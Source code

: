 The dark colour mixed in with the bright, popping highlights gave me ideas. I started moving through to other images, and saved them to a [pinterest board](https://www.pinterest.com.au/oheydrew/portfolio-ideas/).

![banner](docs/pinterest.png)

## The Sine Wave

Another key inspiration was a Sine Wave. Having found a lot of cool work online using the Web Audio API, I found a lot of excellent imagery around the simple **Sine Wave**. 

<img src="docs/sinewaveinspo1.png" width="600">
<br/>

---

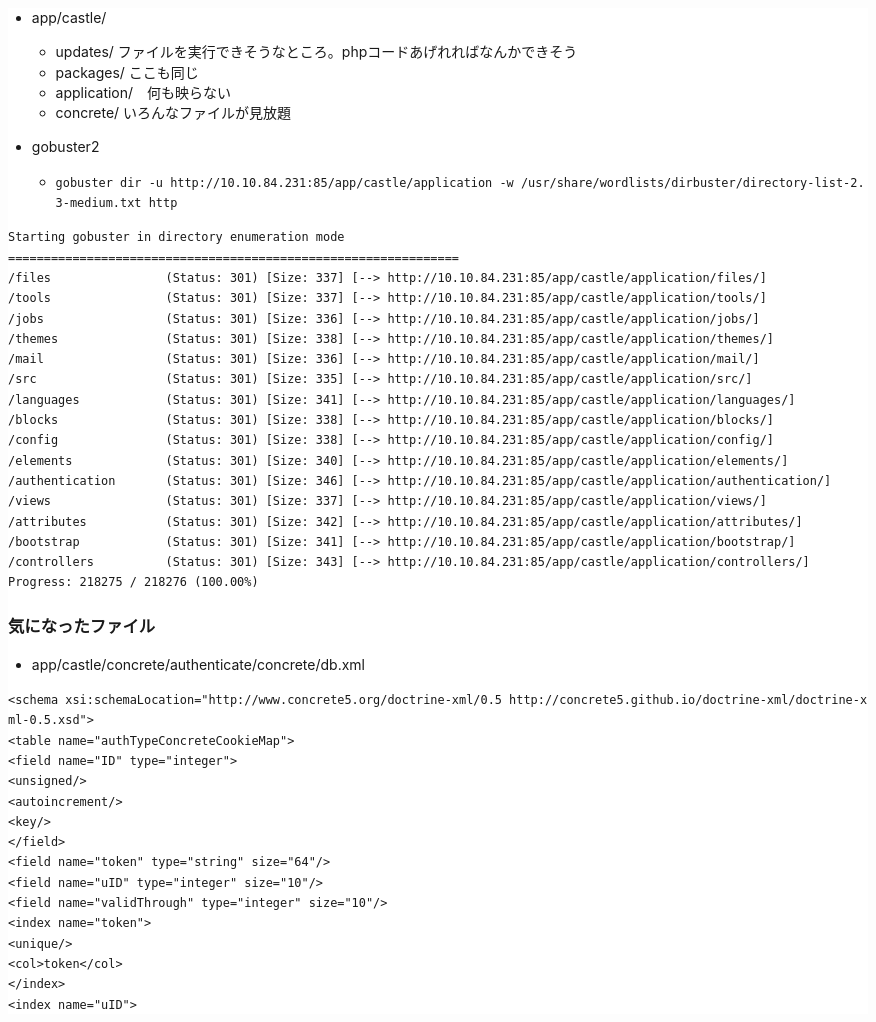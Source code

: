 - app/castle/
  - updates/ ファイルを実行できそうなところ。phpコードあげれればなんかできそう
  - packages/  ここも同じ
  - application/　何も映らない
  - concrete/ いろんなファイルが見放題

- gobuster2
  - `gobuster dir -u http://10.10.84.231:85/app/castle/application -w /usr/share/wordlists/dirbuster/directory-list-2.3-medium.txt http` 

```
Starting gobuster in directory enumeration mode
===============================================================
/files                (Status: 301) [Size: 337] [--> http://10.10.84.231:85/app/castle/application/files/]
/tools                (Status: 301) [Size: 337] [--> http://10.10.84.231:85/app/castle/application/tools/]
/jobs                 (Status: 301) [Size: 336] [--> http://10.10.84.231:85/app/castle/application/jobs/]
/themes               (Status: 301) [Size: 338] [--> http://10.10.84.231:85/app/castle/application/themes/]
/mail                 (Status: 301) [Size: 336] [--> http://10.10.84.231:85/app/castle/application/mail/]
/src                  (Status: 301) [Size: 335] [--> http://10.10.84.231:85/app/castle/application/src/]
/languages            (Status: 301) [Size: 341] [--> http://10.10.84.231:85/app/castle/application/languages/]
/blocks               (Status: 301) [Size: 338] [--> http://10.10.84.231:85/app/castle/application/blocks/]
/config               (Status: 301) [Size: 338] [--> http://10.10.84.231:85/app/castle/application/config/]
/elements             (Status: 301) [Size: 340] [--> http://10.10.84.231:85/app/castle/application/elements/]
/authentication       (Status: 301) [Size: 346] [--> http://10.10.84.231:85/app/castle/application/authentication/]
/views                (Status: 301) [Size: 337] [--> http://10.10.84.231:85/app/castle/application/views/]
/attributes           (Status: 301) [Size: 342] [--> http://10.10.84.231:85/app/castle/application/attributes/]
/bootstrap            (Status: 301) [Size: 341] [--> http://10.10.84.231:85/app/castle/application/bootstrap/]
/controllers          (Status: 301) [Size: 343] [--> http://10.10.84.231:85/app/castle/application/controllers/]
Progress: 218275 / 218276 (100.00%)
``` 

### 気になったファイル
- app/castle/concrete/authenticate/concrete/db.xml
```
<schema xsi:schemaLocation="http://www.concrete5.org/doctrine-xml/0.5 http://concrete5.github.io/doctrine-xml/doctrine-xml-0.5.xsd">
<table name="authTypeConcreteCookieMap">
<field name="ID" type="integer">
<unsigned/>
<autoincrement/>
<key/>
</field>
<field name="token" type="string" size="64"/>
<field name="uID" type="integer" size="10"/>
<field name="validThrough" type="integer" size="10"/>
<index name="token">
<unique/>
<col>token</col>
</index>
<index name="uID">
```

==

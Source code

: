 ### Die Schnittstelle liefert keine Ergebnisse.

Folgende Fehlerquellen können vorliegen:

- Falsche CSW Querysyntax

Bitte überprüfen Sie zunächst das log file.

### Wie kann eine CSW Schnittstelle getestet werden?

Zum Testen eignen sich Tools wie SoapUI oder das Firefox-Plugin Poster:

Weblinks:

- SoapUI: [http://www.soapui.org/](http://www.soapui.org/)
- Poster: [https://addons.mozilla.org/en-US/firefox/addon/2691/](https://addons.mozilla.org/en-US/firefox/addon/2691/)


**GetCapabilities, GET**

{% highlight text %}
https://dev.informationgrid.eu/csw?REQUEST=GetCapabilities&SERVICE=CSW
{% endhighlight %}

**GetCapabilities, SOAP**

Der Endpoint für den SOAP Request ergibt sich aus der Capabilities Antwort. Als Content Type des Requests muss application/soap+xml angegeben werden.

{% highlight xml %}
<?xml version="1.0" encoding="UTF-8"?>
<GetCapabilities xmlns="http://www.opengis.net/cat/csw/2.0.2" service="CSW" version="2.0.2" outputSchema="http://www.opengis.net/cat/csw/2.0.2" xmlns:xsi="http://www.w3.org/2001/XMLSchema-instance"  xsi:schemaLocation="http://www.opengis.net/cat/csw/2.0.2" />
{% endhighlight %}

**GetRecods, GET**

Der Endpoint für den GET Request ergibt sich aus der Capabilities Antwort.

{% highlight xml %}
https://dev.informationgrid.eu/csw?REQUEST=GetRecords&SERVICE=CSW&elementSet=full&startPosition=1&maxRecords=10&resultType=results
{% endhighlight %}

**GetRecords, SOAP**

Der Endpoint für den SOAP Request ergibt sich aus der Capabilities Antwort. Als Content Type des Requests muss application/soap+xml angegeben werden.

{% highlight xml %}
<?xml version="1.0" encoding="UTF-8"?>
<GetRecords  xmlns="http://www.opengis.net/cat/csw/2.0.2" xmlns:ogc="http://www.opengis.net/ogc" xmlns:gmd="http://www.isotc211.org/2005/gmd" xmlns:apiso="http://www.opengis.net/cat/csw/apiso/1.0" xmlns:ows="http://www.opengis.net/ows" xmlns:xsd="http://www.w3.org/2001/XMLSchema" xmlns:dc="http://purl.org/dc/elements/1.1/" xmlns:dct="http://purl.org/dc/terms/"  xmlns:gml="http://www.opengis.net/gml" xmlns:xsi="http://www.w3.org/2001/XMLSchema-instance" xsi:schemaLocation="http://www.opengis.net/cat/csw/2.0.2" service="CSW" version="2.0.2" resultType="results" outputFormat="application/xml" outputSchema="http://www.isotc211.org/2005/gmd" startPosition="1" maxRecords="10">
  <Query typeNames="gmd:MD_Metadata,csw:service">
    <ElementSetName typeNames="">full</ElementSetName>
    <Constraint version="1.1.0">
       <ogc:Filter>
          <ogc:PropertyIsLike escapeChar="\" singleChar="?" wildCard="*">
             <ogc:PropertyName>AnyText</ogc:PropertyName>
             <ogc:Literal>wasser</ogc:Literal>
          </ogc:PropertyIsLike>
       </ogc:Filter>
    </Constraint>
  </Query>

TASK STATEMENT |
Scan the material above for lines holding the string "GetCapabilities" and copy those lines.

SOLUTION |
**GetCapabilities, GET**
https://dev.informationgrid.eu/csw?REQUEST=GetCapabilities&SERVICE=CSW
**GetCapabilities, SOAP**
<GetCapabilities xmlns="http://www.opengis.net/cat/csw/2.0.2" service="CSW" version="2.0.2" outputSchema="http://www.opengis.net/cat/csw/2.0.2" xmlns:xsi="http://www.w3.org/2001/XMLSchema-instance"  xsi:schemaLocation="http://www.opengis.net/cat/csw/2.0.2" />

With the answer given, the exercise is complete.